(Saved data entries)
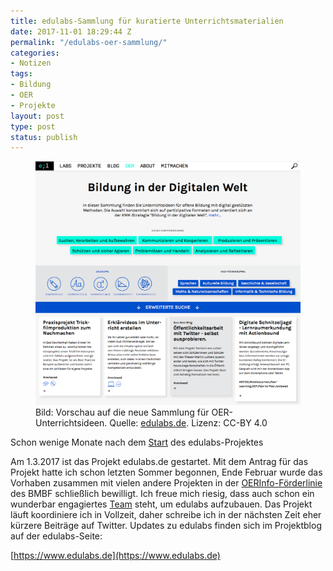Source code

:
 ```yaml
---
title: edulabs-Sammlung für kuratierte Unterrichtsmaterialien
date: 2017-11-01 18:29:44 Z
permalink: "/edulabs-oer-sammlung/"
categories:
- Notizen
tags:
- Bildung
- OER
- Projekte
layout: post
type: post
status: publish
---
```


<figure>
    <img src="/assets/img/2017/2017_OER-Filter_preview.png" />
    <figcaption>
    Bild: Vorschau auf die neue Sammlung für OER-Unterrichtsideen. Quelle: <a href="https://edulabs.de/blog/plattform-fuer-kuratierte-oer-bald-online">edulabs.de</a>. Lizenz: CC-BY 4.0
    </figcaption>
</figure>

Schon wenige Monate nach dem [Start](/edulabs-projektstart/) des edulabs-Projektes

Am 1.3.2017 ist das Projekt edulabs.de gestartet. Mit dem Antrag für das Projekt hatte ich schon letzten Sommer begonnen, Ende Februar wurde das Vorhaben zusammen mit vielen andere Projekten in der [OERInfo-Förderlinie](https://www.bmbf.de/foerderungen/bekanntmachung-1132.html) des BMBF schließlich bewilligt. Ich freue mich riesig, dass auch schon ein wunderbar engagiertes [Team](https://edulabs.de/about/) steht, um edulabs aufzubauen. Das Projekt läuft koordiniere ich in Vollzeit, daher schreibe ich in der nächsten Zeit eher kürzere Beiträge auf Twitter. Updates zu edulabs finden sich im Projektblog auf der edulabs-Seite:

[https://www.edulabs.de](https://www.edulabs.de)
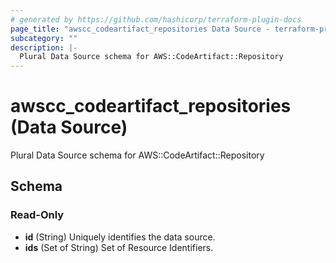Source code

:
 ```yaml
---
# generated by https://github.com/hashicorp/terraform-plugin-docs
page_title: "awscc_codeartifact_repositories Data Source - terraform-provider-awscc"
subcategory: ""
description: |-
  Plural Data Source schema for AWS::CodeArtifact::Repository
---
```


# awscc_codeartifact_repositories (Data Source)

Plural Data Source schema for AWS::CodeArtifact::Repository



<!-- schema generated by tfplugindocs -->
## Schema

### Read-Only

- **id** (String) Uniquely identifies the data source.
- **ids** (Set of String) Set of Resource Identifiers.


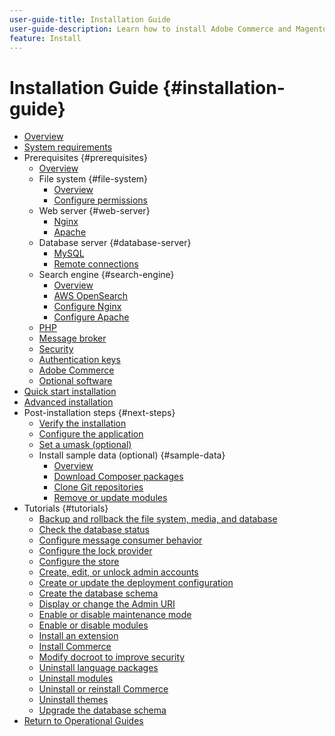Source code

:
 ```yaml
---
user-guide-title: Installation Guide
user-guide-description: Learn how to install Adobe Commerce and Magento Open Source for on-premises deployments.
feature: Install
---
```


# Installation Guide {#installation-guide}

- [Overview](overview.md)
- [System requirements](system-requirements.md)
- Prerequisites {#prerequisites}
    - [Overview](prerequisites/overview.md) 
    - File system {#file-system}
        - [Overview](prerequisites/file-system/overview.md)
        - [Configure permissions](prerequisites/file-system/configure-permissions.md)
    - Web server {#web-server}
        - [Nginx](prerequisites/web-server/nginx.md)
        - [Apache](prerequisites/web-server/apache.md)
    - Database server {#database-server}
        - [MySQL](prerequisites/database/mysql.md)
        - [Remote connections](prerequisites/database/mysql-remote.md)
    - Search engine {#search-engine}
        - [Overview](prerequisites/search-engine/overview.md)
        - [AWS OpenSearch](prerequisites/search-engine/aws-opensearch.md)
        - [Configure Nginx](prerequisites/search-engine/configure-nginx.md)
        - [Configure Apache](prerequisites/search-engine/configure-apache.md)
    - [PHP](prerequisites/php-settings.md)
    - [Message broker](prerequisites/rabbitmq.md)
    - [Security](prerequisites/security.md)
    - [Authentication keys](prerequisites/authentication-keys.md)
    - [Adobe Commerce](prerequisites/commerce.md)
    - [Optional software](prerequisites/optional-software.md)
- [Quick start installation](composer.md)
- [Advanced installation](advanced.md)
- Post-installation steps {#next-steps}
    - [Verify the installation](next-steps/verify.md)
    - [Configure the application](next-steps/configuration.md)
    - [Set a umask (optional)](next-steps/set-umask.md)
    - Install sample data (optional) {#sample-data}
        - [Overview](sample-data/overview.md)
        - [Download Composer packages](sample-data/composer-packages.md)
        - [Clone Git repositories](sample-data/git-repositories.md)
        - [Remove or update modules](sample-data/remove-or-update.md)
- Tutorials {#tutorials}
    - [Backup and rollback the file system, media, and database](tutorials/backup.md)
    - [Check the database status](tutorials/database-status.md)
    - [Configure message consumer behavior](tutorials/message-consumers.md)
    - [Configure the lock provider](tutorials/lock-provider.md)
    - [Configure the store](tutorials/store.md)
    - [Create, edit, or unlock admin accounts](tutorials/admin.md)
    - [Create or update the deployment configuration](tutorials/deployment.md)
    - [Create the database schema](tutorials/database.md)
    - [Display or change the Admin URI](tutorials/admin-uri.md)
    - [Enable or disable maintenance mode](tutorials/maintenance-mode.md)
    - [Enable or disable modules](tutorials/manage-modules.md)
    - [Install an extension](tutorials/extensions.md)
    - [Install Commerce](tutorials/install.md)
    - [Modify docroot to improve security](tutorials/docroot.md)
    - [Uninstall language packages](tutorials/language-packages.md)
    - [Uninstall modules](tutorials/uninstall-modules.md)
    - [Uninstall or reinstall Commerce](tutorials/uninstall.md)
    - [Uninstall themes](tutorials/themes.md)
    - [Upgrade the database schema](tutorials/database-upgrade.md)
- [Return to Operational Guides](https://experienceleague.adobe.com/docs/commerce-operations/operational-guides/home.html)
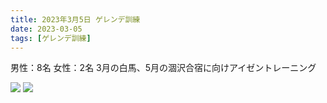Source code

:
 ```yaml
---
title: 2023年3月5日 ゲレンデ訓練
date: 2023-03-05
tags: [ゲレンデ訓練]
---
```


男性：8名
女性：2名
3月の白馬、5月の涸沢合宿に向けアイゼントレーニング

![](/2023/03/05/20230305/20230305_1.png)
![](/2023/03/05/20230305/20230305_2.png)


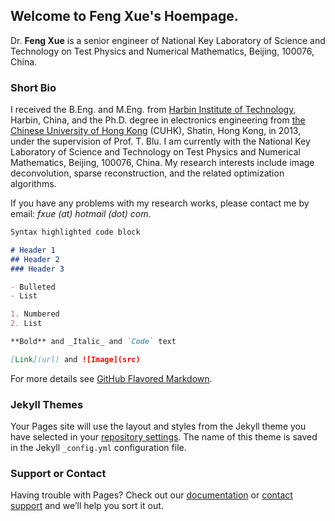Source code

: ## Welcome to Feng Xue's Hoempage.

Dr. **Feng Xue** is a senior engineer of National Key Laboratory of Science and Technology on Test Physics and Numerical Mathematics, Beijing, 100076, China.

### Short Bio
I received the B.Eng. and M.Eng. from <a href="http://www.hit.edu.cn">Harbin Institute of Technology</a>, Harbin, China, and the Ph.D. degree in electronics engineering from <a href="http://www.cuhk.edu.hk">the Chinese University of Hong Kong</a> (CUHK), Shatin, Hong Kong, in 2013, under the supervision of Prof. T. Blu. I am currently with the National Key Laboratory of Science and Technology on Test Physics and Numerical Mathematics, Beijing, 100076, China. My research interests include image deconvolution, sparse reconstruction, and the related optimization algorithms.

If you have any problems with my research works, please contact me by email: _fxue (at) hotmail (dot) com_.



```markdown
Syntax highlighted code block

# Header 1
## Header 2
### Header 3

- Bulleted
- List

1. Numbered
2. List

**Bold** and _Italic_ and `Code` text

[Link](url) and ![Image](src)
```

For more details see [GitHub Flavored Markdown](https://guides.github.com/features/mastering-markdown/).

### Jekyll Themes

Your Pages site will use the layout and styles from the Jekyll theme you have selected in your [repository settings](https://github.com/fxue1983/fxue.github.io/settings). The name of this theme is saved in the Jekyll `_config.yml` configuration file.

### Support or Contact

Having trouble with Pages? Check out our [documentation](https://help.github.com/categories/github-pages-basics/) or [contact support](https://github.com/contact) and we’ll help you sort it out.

Required action => Among the entries above, how many lines hold the string "description"? Answer with the number only.

Answer to the problem => 2